Here’s a paradox for you: Successful acquisitions involve IT early, yet IT is typically brought in too late. Here’s another: People are critical to a smooth acquisition, yet M&A teams often pay scant attention to employee communication. And finally: Leading an acquisition is a significant career opportunity for CIOs, yet many fail to live up to the challenge.
“CIOs tend to make two major mistakes during an acquisition,” says Larry Rowland, formerly CIO and now VP of acquisition integration at Nuance Communications. “They delay the tough people decisions, and they assume that their own systems are better than anything run by the acquired company.”
Randy Gaboriault, CIO of Christiana Care Health System, concurs that “a fatal flaw for CIOs during acquisitions is choosing diplomacy over the truth” when communicating the integration plan.
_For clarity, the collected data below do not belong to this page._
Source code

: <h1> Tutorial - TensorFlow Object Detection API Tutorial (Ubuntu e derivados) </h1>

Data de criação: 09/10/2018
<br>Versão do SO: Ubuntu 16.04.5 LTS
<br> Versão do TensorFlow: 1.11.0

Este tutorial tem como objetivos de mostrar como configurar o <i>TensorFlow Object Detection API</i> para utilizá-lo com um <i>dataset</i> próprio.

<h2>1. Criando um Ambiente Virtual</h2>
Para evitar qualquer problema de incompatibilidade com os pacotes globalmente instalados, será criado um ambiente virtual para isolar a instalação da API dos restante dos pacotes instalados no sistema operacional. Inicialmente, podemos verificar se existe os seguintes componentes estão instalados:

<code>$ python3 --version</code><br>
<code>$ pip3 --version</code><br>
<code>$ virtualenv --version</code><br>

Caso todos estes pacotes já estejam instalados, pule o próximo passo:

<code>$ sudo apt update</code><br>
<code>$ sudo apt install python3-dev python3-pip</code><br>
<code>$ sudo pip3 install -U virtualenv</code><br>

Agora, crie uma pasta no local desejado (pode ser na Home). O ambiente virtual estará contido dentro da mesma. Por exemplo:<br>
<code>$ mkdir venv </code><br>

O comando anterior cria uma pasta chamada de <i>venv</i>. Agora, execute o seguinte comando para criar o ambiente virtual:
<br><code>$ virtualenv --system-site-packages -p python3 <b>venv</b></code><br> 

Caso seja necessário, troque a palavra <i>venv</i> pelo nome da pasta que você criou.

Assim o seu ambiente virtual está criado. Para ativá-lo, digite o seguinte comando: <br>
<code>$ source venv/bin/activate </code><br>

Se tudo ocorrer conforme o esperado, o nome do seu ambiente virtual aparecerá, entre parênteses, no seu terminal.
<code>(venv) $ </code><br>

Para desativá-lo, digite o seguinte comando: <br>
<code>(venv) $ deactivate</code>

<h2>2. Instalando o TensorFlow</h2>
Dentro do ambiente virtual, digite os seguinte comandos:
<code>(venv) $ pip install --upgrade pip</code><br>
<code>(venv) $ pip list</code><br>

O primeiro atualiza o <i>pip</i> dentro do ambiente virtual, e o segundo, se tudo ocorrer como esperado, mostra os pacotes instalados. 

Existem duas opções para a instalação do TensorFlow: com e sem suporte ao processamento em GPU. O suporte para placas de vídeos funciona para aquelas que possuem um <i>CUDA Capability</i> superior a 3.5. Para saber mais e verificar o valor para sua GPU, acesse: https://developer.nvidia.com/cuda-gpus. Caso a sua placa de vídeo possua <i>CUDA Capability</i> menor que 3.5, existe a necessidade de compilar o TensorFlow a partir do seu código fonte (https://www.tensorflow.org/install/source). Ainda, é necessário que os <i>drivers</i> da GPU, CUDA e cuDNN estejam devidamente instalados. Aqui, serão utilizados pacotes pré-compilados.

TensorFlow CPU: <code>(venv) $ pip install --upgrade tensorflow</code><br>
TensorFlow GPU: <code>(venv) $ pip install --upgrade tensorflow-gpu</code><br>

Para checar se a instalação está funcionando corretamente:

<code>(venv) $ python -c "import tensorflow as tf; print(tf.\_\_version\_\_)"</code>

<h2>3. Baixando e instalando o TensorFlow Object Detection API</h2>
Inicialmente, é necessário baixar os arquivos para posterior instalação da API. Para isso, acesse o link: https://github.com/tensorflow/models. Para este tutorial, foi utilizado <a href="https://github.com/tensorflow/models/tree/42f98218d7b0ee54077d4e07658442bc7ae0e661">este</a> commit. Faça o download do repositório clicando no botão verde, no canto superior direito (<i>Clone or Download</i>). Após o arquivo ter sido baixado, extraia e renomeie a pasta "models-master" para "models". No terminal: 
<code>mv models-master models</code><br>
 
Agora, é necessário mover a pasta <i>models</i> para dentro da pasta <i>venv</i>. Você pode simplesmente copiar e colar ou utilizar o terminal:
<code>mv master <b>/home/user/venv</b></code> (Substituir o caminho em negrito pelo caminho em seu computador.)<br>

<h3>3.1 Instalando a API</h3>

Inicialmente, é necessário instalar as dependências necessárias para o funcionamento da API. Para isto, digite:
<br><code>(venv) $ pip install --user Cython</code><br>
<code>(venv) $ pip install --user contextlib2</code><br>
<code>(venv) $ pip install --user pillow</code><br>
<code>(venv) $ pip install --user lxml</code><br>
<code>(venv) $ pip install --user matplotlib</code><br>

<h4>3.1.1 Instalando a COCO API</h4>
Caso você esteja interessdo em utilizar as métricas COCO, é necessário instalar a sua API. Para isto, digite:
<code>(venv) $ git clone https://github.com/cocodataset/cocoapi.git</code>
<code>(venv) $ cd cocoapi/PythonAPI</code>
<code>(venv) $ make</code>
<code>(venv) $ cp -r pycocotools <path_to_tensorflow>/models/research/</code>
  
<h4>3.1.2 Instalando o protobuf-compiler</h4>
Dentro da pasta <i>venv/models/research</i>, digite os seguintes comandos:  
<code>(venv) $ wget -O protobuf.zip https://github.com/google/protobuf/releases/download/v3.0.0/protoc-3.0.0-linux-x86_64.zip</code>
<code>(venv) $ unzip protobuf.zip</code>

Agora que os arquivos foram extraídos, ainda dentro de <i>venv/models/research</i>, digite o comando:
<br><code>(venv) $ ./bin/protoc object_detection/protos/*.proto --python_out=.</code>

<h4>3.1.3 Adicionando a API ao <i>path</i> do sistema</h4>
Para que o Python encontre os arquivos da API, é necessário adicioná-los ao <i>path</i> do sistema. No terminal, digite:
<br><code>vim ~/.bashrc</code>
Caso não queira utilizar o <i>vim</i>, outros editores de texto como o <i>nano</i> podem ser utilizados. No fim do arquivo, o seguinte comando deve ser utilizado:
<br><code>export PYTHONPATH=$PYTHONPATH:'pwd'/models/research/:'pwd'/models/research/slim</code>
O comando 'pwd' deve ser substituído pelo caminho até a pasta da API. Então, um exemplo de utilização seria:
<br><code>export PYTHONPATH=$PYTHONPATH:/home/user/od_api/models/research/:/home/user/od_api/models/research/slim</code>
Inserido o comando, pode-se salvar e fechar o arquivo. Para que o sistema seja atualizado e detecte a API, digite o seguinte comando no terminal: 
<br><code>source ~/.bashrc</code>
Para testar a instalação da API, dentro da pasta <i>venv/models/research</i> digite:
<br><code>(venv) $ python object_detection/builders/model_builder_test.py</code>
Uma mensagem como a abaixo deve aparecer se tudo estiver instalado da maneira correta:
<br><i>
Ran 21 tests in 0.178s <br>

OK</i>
He also finds that CIOs who believe they can they can create a perfect integration plan are missing a major M&A truth: “Sixty percent of your planning assumptions are going to be wrong, yet you still have to satisfy the financial commitments you based on those assumptions.”
As if these potholes were not enough, Mike Brooks, CIO of Viterra, adds another: “CIOs who endlessly analyze both sets of systems in order to end up with a blended nirvana miss their targets,” he says. “Both companies are hanging on your decisions, but you leave them in limbo while you try to develop paradise.”
Clearly, the road to a smooth acquisition is fraught with peril. What can CIOs do to make it through?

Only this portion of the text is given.